La multiplicité et la variété des figures présentées témoignent de l’esprit d’ouverture dont se réclame PdG aux divers mouvements politiques et associatifs. Concernant les autres formations politiques, il faut y voir surtout la volonté de ne pas s’enfermer dans un carcan partisan, de stimuler le débat au sein des diverses forces progressistes, et d’appeler à un «front des gauches» dépassant les frontières du PS. C’est ainsi que la parole est donnée à Fernand Cuche ou Anne-Catherine Menétrey membres des Verts, à Jean-Michel Dolivo de SolidaritéS, à Charles-André Udry du Mouvement pour le Socialisme, ou à Marianne Huguenin du POP. Avec ce dernier (et si l’on fait abstraction de son passé stalinien), les différences politiques paraissent à vrai dire ténues. Plusieurs militants de PdG mettent en avant l’argument de l’efficacité: il serait, selon eux, plus utile de faire passer leurs idées de gauche dans le PS que dans un petit parti considéré comme politiquement marginal, au niveau fédéral en tout cas. Quant à une fusion éventuelle entre organes de presse de gauche, elle relève de l’utopie: il faudrait que l’intégration des journaux s’accompagne d’une fusion organique, ce qui est à ce jour inimaginable. Par ailleurs, chaque formation tient mordicus à son journal, qui relève de son identité même.

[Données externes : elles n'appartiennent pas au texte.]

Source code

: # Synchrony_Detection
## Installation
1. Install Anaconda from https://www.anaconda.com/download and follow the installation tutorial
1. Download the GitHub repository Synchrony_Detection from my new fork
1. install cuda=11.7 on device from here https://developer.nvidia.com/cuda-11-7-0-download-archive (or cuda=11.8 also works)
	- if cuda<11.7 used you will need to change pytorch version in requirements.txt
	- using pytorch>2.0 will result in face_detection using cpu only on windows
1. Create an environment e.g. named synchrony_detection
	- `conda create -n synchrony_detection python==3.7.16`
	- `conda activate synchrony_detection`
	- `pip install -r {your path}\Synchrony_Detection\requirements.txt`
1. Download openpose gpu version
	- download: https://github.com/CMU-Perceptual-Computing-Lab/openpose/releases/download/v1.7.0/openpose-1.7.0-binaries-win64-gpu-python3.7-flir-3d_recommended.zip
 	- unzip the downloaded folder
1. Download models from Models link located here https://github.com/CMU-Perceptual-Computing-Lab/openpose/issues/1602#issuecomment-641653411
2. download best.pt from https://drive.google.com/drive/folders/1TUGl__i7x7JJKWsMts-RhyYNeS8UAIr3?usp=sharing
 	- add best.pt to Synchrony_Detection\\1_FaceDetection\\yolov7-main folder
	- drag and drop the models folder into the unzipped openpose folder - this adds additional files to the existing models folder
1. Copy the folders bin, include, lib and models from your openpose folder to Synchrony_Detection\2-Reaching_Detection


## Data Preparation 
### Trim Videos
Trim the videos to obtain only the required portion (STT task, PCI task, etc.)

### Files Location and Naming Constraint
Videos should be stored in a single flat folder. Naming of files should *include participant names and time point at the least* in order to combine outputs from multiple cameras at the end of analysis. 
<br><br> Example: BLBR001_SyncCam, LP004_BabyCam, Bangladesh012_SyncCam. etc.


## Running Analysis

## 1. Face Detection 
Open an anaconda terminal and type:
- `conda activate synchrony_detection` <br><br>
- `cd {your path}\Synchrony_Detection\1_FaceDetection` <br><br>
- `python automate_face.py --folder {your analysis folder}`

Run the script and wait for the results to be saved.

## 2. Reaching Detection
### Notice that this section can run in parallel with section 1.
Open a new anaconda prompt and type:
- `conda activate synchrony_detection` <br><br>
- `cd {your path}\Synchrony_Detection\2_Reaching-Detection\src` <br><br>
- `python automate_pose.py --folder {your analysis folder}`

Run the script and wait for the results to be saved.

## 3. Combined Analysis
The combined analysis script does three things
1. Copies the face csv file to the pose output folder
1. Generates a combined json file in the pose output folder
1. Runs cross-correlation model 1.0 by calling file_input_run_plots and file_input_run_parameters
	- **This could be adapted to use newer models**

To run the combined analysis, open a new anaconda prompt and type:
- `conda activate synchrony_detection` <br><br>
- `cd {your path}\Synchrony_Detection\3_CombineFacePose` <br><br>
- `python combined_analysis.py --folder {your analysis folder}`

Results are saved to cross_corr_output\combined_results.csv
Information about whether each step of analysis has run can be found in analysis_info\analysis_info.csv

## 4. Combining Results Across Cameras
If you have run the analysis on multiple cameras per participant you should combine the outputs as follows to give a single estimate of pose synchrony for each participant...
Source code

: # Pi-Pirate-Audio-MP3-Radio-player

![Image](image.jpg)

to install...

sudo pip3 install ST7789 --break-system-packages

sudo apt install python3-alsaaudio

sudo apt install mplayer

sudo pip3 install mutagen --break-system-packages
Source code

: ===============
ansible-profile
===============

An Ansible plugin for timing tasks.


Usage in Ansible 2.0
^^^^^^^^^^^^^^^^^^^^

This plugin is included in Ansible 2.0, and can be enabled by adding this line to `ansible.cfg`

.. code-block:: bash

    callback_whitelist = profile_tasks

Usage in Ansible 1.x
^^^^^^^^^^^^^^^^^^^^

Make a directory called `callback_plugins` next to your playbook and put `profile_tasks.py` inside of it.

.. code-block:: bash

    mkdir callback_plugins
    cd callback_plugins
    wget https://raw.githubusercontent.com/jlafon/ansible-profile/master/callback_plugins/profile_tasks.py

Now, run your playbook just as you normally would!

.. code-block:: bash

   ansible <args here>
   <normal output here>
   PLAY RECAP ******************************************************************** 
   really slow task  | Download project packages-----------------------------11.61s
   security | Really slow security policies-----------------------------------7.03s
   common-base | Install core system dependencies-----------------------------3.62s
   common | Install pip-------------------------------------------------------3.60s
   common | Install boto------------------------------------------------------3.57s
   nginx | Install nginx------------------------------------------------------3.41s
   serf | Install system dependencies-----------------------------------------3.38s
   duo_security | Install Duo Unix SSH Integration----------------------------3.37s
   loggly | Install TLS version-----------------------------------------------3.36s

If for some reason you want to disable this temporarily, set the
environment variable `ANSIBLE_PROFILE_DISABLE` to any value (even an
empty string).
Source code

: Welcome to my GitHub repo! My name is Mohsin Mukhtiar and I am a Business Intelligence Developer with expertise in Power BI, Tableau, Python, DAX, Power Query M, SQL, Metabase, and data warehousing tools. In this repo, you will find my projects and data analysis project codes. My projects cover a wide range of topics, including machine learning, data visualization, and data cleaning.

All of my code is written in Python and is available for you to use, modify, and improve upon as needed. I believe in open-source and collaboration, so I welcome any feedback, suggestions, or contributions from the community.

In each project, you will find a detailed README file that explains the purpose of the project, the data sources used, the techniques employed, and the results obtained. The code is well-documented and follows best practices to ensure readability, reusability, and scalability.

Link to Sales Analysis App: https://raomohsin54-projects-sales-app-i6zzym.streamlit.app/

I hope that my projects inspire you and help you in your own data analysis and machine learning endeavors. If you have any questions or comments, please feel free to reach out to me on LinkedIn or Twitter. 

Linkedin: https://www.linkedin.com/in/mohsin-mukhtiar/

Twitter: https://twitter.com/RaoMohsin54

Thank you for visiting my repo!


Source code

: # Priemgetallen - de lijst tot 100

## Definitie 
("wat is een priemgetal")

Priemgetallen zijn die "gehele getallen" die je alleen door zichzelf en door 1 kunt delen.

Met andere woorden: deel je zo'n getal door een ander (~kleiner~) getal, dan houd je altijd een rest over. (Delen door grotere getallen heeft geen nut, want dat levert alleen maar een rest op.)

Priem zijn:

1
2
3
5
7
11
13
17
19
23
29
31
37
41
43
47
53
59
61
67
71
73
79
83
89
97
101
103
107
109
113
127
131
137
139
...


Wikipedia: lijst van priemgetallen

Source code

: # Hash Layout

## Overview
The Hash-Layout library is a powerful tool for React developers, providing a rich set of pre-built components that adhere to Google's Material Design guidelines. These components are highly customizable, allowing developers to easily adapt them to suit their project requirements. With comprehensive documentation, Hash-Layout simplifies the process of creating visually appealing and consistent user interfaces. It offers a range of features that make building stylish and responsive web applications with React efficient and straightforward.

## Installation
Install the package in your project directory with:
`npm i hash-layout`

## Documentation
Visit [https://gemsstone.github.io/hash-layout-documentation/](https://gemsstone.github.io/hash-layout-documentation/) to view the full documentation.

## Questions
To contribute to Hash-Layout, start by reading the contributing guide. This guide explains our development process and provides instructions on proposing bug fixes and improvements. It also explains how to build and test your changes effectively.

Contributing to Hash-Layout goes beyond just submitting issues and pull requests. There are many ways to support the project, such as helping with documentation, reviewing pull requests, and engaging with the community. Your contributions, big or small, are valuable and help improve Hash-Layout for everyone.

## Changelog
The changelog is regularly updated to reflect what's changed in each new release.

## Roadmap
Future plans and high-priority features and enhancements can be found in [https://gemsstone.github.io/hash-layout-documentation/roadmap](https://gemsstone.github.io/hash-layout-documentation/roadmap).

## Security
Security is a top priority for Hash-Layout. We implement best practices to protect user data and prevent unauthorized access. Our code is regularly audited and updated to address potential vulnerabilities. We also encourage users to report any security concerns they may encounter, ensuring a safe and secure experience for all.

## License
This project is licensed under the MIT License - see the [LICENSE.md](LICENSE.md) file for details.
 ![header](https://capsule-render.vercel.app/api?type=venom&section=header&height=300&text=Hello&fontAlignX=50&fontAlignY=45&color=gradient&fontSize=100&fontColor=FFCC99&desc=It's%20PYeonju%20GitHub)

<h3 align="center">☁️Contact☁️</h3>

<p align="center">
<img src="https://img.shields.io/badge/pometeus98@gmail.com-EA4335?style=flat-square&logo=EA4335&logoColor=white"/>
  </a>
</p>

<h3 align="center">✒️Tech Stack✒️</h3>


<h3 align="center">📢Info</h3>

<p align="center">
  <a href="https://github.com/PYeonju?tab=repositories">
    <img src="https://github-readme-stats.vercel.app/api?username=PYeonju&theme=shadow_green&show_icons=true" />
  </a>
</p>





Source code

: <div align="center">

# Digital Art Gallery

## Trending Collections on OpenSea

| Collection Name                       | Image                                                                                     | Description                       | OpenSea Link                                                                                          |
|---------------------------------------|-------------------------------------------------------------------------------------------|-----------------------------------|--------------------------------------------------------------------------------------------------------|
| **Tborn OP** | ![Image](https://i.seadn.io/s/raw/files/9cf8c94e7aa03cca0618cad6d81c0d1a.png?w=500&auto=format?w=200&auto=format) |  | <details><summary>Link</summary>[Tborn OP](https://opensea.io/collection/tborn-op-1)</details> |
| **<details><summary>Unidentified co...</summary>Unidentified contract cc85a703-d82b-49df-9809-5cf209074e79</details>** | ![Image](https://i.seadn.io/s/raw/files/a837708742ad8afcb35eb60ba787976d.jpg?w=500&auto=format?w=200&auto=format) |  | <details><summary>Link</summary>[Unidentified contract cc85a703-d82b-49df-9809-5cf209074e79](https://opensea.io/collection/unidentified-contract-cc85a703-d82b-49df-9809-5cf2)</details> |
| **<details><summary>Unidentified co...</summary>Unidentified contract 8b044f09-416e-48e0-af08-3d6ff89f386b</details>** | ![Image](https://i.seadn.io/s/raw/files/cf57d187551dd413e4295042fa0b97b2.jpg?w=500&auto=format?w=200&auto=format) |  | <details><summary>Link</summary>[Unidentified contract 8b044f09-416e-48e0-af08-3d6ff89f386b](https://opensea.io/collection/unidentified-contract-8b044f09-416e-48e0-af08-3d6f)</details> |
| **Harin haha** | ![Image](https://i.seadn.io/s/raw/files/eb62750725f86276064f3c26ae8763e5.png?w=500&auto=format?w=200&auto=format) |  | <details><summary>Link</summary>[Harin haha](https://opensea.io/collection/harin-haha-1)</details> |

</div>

Il ne semble pas que PdG ait connu des conflits internes entraînant des ruptures. En revanche certains sujets ont été l’objet de débats contradictoires au sein de la rédaction. On notera par exemple les reproches virulents adressés par le syndicaliste Dan Gallin à Franco Crivelli, engagé dans l’association MédiCuba, pour un article jugé trop favorable au régime castriste (Nos 22 et 24/avril et juin 2004). Ou encore le souci de l’équipe rédactionnelle de ne pas se laisser entraîner dans des critiques trop virulentes envers le PSS.

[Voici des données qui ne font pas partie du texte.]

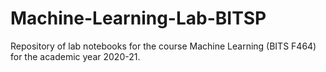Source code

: # Machine-Learning-Lab-BITSP
Repository of lab notebooks for the course Machine Learning (BITS F464) for the academic year 2020-21.
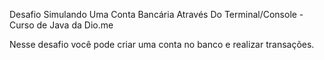 Desafio Simulando Uma Conta Bancária Através Do Terminal/Console - Curso de Java da Dio.me

Nesse desafio você pode criar uma conta no banco e realizar transações.
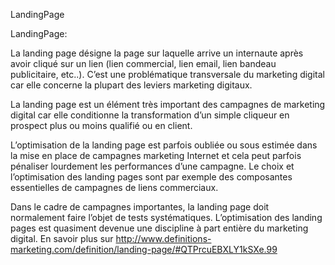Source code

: 
LandingPage


LandingPage:

La landing page désigne la page sur laquelle arrive un internaute après avoir cliqué sur un lien (lien commercial, lien email, lien bandeau publicitaire, etc..). C’est une problématique transversale du marketing digital car elle concerne la plupart des leviers marketing digitaux.

La landing page est un élément très important des campagnes de marketing digital car elle conditionne la transformation d’un simple cliqueur en prospect plus ou moins qualifié ou en client.

L’optimisation de la landing page est parfois oubliée ou sous estimée dans la mise en place de campagnes marketing Internet et cela peut parfois pénaliser lourdement les performances d’une campagne. Le choix et l’optimisation des landing pages sont par exemple des composantes essentielles de campagnes de liens commerciaux.

Dans le cadre de campagnes importantes, la landing page doit normalement faire l’objet de tests systématiques. L’optimisation des landing pages est quasiment devenue une discipline à part entière du marketing digital.
En savoir plus sur http://www.definitions-marketing.com/definition/landing-page/#QTPrcuEBXLY1kSXe.99
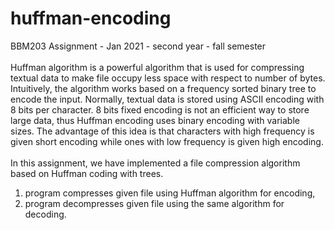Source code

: # huffman-encoding
BBM203 Assignment - Jan 2021 - second year - fall semester
<br>
<br>
Huffman algorithm is a powerful algorithm that is used for compressing textual data to make file occupy
less space with respect to number of bytes. Intuitively, the algorithm works based on a frequency sorted
binary tree to encode the input.
Normally, textual data is stored using ASCII encoding with 8 bits per character. 8 bits fixed encoding is not
an efficient way to store large data, thus Huffman encoding uses binary encoding with variable sizes. The
advantage of this idea is that characters with high frequency is given short encoding while ones with low
frequency is given high encoding.
<br>
<br>
In this assignment, we have implemented a file compression algorithm based on Huffman coding with
trees.
<br>
1. program compresses given file using Huffman algorithm for encoding,
2. program decompresses given file using the same algorithm for decoding.
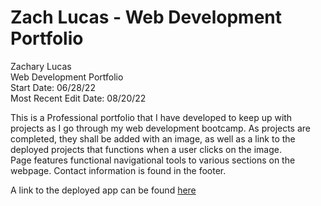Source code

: # Zach Lucas - Web Development Portfolio
Zachary Lucas<br>
Web Development Portfolio<br>
Start Date: 06/28/22<br>
Most Recent Edit Date: 08/20/22<br>

This is a Professional portfolio that I have developed to keep up with projects as I go through my web development bootcamp. As projects are completed, they shall be added with an image, as well as a link to the deployed projects that functions when a user clicks on the image.
<br>
Page features functional navigational tools to various sections on the webpage. Contact information is found in the footer.

A link to the deployed app can be found <a href="https://lucasz10.github.io/Zach-Lucas-Portfolio/">here</a>
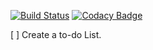 [![Build Status](https://travis-ci.com/vijayphoenix/Car-racing-game.svg?token=67qmZmyfex1ST6G5tpZK&branch=master)](https://travis-ci.com/vijayphoenix/Car-racing-game)
[![Codacy Badge](https://api.codacy.com/project/badge/Grade/95ef8ecf89714166963cbe3484e37961)](https://www.codacy.com?utm_source=github.com&amp;utm_medium=referral&amp;utm_content=vijayphoenix/Car-racing-game&amp;utm_campaign=Badge_Grade)


[ ] Create a to-do List.

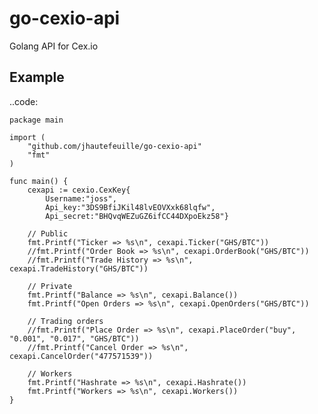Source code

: go-cexio-api
============

Golang API for Cex.io

Example
-------

..code:

    package main

    import (
        "github.com/jhautefeuille/go-cexio-api"
        "fmt"
    )

    func main() {
        cexapi := cexio.CexKey{
            Username:"joss", 
            Api_key:"3DS9BfiJKil48lvEOVXxk68lqfw", 
            Api_secret:"BHQvqWEZuGZ6ifCC44DXpoEkz58"}

        // Public
        fmt.Printf("Ticker => %s\n", cexapi.Ticker("GHS/BTC"))
        //fmt.Printf("Order Book => %s\n", cexapi.OrderBook("GHS/BTC"))
        //fmt.Printf("Trade History => %s\n", cexapi.TradeHistory("GHS/BTC"))

        // Private
        fmt.Printf("Balance => %s\n", cexapi.Balance())
        fmt.Printf("Open Orders => %s\n", cexapi.OpenOrders("GHS/BTC"))

        // Trading orders
        //fmt.Printf("Place Order => %s\n", cexapi.PlaceOrder("buy", "0.001", "0.017", "GHS/BTC"))
        //fmt.Printf("Cancel Order => %s\n", cexapi.CancelOrder("477571539"))

        // Workers 
        fmt.Printf("Hashrate => %s\n", cexapi.Hashrate())
        fmt.Printf("Workers => %s\n", cexapi.Workers())
    }
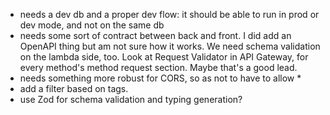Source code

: - needs a dev db and a proper dev flow: it should be able to run in prod or dev mode, and not on the same db
- needs some sort of contract between back and front. I did add an OpenAPI thing but am not sure how it works. We need schema validation on the lambda side, too. Look at Request Validator in API Gateway, for every method's method request section. Maybe that's a good lead.
- needs something more robust for CORS, so as not to have to allow *
- add a filter based on tags.
- use Zod for schema validation and typing generation?
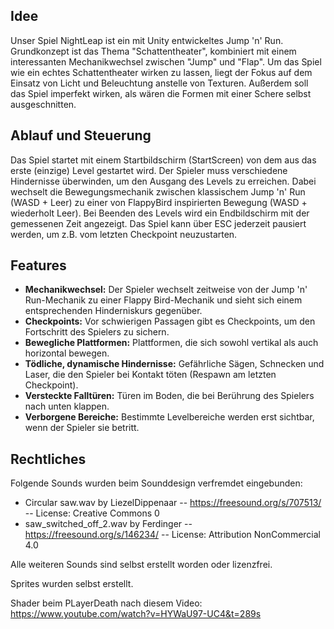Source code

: ## Idee
Unser Spiel NightLeap ist ein mit Unity entwickeltes Jump 'n' Run. Grundkonzept ist das Thema "Schattentheater", kombiniert mit einem interessanten Mechanikwechsel zwischen "Jump" und "Flap".
Um das Spiel wie ein echtes Schattentheater wirken zu lassen, liegt der Fokus auf dem Einsatz von Licht und Beleuchtung anstelle von Texturen. Außerdem soll das Spiel imperfekt wirken, als wären die Formen mit einer Schere selbst ausgeschnitten.

## Ablauf und Steuerung
Das Spiel startet mit einem Startbildschirm (StartScreen) von dem aus das erste (einzige) Level gestartet wird. Der Spieler muss verschiedene Hindernisse überwinden, um den Ausgang des Levels zu erreichen. Dabei wechselt die Bewegungsmechanik zwischen klassischem Jump 'n' Run (WASD + Leer) zu einer von FlappyBird inspirierten Bewegung (WASD + wiederholt Leer). Bei Beenden des Levels wird ein Endbildschirm mit der gemessenen Zeit angezeigt. Das Spiel kann über ESC jederzeit pausiert werden, um z.B. vom letzten Checkpoint neuzustarten.

## Features
- **Mechanikwechsel:** Der Spieler wechselt zeitweise von der Jump 'n' Run-Mechanik zu einer Flappy Bird-Mechanik und sieht sich einem entsprechenden Hinderniskurs gegenüber.
- **Checkpoints:** Vor schwierigen Passagen gibt es Checkpoints, um den Fortschritt des Spielers zu sichern.
- **Bewegliche Plattformen:** Plattformen, die sich sowohl vertikal als auch horizontal bewegen.
- **Tödliche, dynamische Hindernisse:** Gefährliche Sägen, Schnecken und Laser, die den Spieler bei Kontakt töten (Respawn am letzten Checkpoint).
- **Versteckte Falltüren:** Türen im Boden, die bei Berührung des Spielers nach unten klappen.
- **Verborgene Bereiche:** Bestimmte Levelbereiche werden erst sichtbar, wenn der Spieler sie betritt.

## Rechtliches
Folgende Sounds wurden beim Sounddesign verfremdet eingebunden:
- Circular saw.wav by LiezelDippenaar -- https://freesound.org/s/707513/ -- License: Creative Commons 0
- saw_switched_off_2.wav by Ferdinger -- https://freesound.org/s/146234/ -- License: Attribution NonCommercial 4.0

Alle weiteren Sounds sind selbst erstellt worden oder lizenzfrei.

Sprites wurden selbst erstellt.

Shader beim PLayerDeath nach diesem Video: https://www.youtube.com/watch?v=HYWaU97-UC4&t=289s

Le système des dossiers qu’a adopté PdG comporte certes des dangers: celui de ressasser les mêmes thèmes, une tendance aussi à l’intellectualisme parfois indigeste. On peut cependant comprendre et approuver ce choix fondamental clairement explicité: «A l’époque de la surabondance médiatique, des journaux gratuits, de la télévision bavarde, qui tous, peu ou prou, reproduisent « le système bourgeois dominant », [nous avons le] projet de fournir un point de vue socialiste sur les grands enjeux qui nous entourent.» (No 56/mai 2007, supplément p. I). Le pari semble réussi.

 


[1] Cette contribution se fonde principalement sur la lecture et l’analyse du journal (du No 0/mars 2002 au No 83/décembre 2009), mais également sur un entretien oral avec Philipp Müller et André Mach, le 26 juin 2009 à Lausanne.

[2] On observera que la formulation épicène des mots (ex. employée-e-s) n’est pas systématique dans PdG. Je n’y recourrai qu’exceptionnellement, pour ne pas alourdir mon texte.

[3] Remarquons par exemple que l’un des principaux animateurs de PdG entre 2001 et 2006, Philipp Müller, après sa formation en histoire économique, couronnée par un doctorat, et ses fonctions d’assistant à l’UNIL, est devenu collaborateur personnel de P.-Y. Maillard et, dès fin 2006, secrétaire-général adjoint du Département vaudois de la santé et de l’action sociale.

[4] La TSV a vu le jour le 22 septembre 1971 (sous ce titre dès le No 15 du 1er mai 1973), à la mort du journal socialiste Le Peuple-La Sentinelle. Son initiateur et principal animateur fut Pierre Aguet, secrétaire du PSV. Le dernier numéro (No 249) parut en novembre 1993. L’aventure de Jet d’Encre, qui se voulait «journal socialiste romand», a commencé en 1992 et s’est terminée déjà avec le No 35-36 de décembre 1993.